BLITHERING IDIOT AND HARDCORE DURIAN APOLOGIST. LET ME TELL YOU WHY THIS SHIT DON'T STINK EVEN THOUGH WE ALL KNOW IT DOES BECAUSE I'M SUPER CULTURED.

Faceless Clock posted:

Does it really matter?

The AMD Athlon X4 system is going to be substantially slower. You'd only buy it if you can't afford the Intel. It's not even a "bang-for-your-buck" solution. It's just what you buy if you can't afford better.

That depends entirely on what you're doing. For most common desktop work, processor performance is close to irrelevant. An i3 or Athlon II will run Word, Powerpoint, and sane Excel just as well as an i7 or Xeon hexcore. And, as far as games are concerned, there aren't that many games which bottleneck on the CPU. If you drop the resolution to CRT-circa-1994 levels, or have some ridiculous $1500 3-GPU setup, you might shift the bottleneck back to the processor, but it's simply not a huge concern for the vast majority of users. Most people don't encode video or run CFD simulations on their desktop all day long.

Yes, the i5 quad is a substantially faster processor in benchmarks and CPU-heavy tasks. If you had an unlimited budget and simply wanted the best value-for-money on a general-purpose system, it would be a great choice. However, for a lot of users the Athlon II X4 will do just as well for less money. Given that budget almost always is of some concern, why not go for the option that effectively performs just as well for less money?

Powercrazy posted:

Or if you are an irrational fanboy who doesn't understand that performance per core is more important than more cores.

How do you figure? Sure, there are exceptions, but most stuff that leans hard on the CPU is written to take advantage of multiple cores these days. At that point, of course, both performance per core and number of cores play an important role in overall performance. Typical office crap is lightly threaded - but again, that's the stuff where even a $60-100 bargain basement CPU is more than enough to handle everything with flying colors.

Space Gopher
Jul 31, 2006

BLITHERING IDIOT AND HARDCORE DURIAN APOLOGIST. LET ME TELL YOU WHY THIS SHIT DON'T STINK EVEN THOUGH WE ALL KNOW IT DOES BECAUSE I'M SUPER CULTURED.

Alereon posted:

That article is a year old, doesn't include the current generation of Intel processors, and STILL shows the Intel Core i5 750 as having the best performance/dollar when total system cost is factored in.

I mean, obviously if you can't afford $350 for your motherboard and CPU then AMD is going to give you compellingly better value than Intel will, and of course when I built a computer for my grandma I used an Athlon II X4 and the onboard video because she's barely going to use that CPU and the higher performance would have been wasted.
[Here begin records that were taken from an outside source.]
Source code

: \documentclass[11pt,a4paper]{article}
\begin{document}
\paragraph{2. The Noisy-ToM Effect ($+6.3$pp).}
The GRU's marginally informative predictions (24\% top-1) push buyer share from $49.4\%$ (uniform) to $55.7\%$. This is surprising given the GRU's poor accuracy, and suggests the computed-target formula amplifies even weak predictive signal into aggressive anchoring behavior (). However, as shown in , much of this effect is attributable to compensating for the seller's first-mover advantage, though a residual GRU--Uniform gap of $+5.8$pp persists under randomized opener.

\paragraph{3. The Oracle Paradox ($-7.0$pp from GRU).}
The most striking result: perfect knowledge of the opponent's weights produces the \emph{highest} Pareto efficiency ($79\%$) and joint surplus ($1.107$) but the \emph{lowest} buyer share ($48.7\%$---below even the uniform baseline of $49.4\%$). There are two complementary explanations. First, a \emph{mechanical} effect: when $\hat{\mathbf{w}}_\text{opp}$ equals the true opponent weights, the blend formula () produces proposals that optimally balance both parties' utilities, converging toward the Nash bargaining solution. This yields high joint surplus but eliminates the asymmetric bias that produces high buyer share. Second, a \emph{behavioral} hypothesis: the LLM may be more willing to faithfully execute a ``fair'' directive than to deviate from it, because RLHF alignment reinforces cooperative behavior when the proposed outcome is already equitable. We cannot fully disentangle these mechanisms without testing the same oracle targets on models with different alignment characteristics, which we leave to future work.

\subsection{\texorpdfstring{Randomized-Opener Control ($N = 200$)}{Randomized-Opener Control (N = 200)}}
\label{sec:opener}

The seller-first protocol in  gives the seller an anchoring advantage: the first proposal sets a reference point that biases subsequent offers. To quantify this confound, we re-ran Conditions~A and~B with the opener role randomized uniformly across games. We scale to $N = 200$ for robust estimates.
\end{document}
If you do notice performance though, and you have the money, it's a little silly to say an i5 2500 wouldn't be worth it.

Those "performance per dollar" numbers can be misleading, though. If you want to express things as a simple ratio, you have to distill "performance" into a single number, and that's always going to have issues. For instance, a lot of people don't give the slightest of shits about Folding@Home, but it's factored into the results. There are very few situations in which it matters whether it takes 16 or 20 seconds to encode a 10 minute MP3, but again, that's factored into the "performance" number.
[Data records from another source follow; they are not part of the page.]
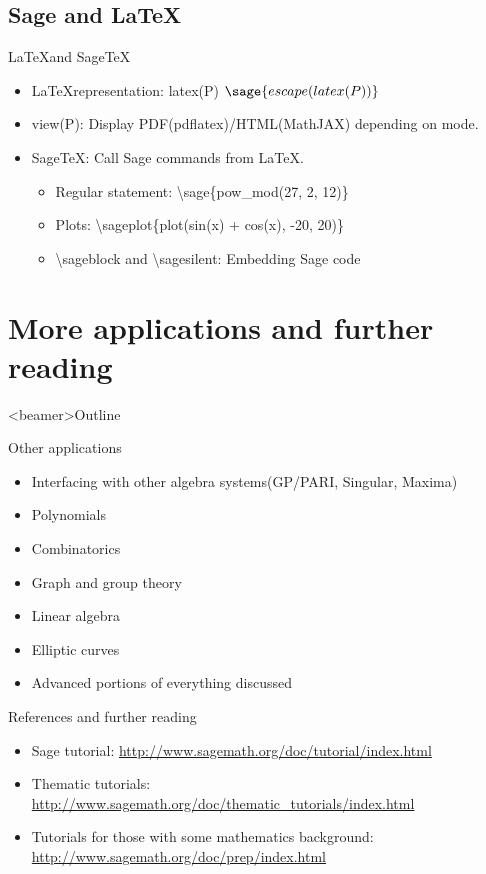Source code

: \documentclass{beamer}
\begin{document}
\subsection{Sage and \LaTeX}
\begin{frame}{\LaTeX and Sage\TeX}
 \begin{itemize}
   \item \LaTeX representation: latex(P) $\sage{escape(latex(P))}$
   \item view(P): Display PDF(pdflatex)/HTML(MathJAX) depending on mode.
   \item Sage\TeX: Call Sage commands from \LaTeX.
   \begin{itemize}
    \item Regular statement: \textbackslash sage\{pow\_mod(27, 2, 12)\}
    \item Plots: \textbackslash sageplot\{plot(sin(x) + cos(x), -20, 20)\}
    \item \textbackslash sageblock and \textbackslash sagesilent: Embedding Sage code
   \end{itemize}
 \end{itemize}
\end{frame}

\section{More applications and further reading}
\begin{frame}<beamer>{Outline}
    \tableofcontents[currentsection, sectionstyle=show/shaded]
\end{frame}

\begin{frame}{Other applications}
 \begin{itemize}
  \item Interfacing with other algebra systems(GP/PARI, Singular, Maxima)
  \item Polynomials
  \item Combinatorics
  \item Graph and group theory
  \item Linear algebra
  \item Elliptic curves
  \item Advanced portions of everything discussed
 \end{itemize}
\end{frame}

\begin{frame}{References and further reading}
 \begin{itemize}
  \item Sage tutorial: \href{http://www.sagemath.org/doc/tutorial/index.html}{http://www.sagemath.org/doc/tutorial/index.html}
  \item Thematic tutorials: \href{http://www.sagemath.org/doc/thematic\_tutorials/index.html}{http://www.sagemath.org/doc/thematic\_tutorials/index.html}
  \item Tutorials for those with some mathematics background: \href{http://www.sagemath.org/doc/prep/index.html}{http://www.sagemath.org/doc/prep/index.html}
 \end{itemize}
\end{frame}
\end{document}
Ultimately, it comes down to one question: what does the extra $100-150 over the minimum acceptable option get the user? For a whole lot of people, the answer is, "not much." Hell, probably half of the first world would be just fine with a wimpy little single-core ARM in an iPad 1 for their home computing needs. Most of the rest could get by just fine with a cheap dual-core/integrated-graphics laptop - and many of them do. Even gamers, and people who occasionally do things that require a fair amount of CPU power (like, say, video encoding) will for the most part be perfectly happy with an inexpensive quad core. There are certainly exceptions, but for the vast majority of the world and even a significant chunk of SH/SC types, "good enough, fast enough, and dirt cheap" wins out over "MAXIMUM X-TREME PERFORMANCE."

Space Gopher
Jul 31, 2006

BLITHERING IDIOT AND HARDCORE DURIAN APOLOGIST. LET ME TELL YOU WHY THIS SHIT DON'T STINK EVEN THOUGH WE ALL KNOW IT DOES BECAUSE I'M SUPER CULTURED.

pienipple posted:

Ooh, I hope that means a Zacate price drop is in the works.

The rumor mills are saying that Zacate's supply is seriously constrained, and that prices should fall naturally once AMD ramps up production to fulfill demand. Given that you can buy a complete 15.6" laptop with an E-350 for under $350, I don't think that the price of the chip itself is what's driving prices on stuff like Zacate mITX and desktop boards so high.

Space Gopher
Jul 31, 2006

BLITHERING IDIOT AND HARDCORE DURIAN APOLOGIST. LET ME TELL YOU WHY THIS SHIT DON'T STINK EVEN THOUGH WE ALL KNOW IT DOES BECAUSE I'M SUPER CULTURED.

Not A Gay Name posted:

Well for CPU's AMD is still at 45nm not 40nm. As far as I know there are no 40nm CPUs only GPUs in which case, Nvidia is still at the 40nm process as well.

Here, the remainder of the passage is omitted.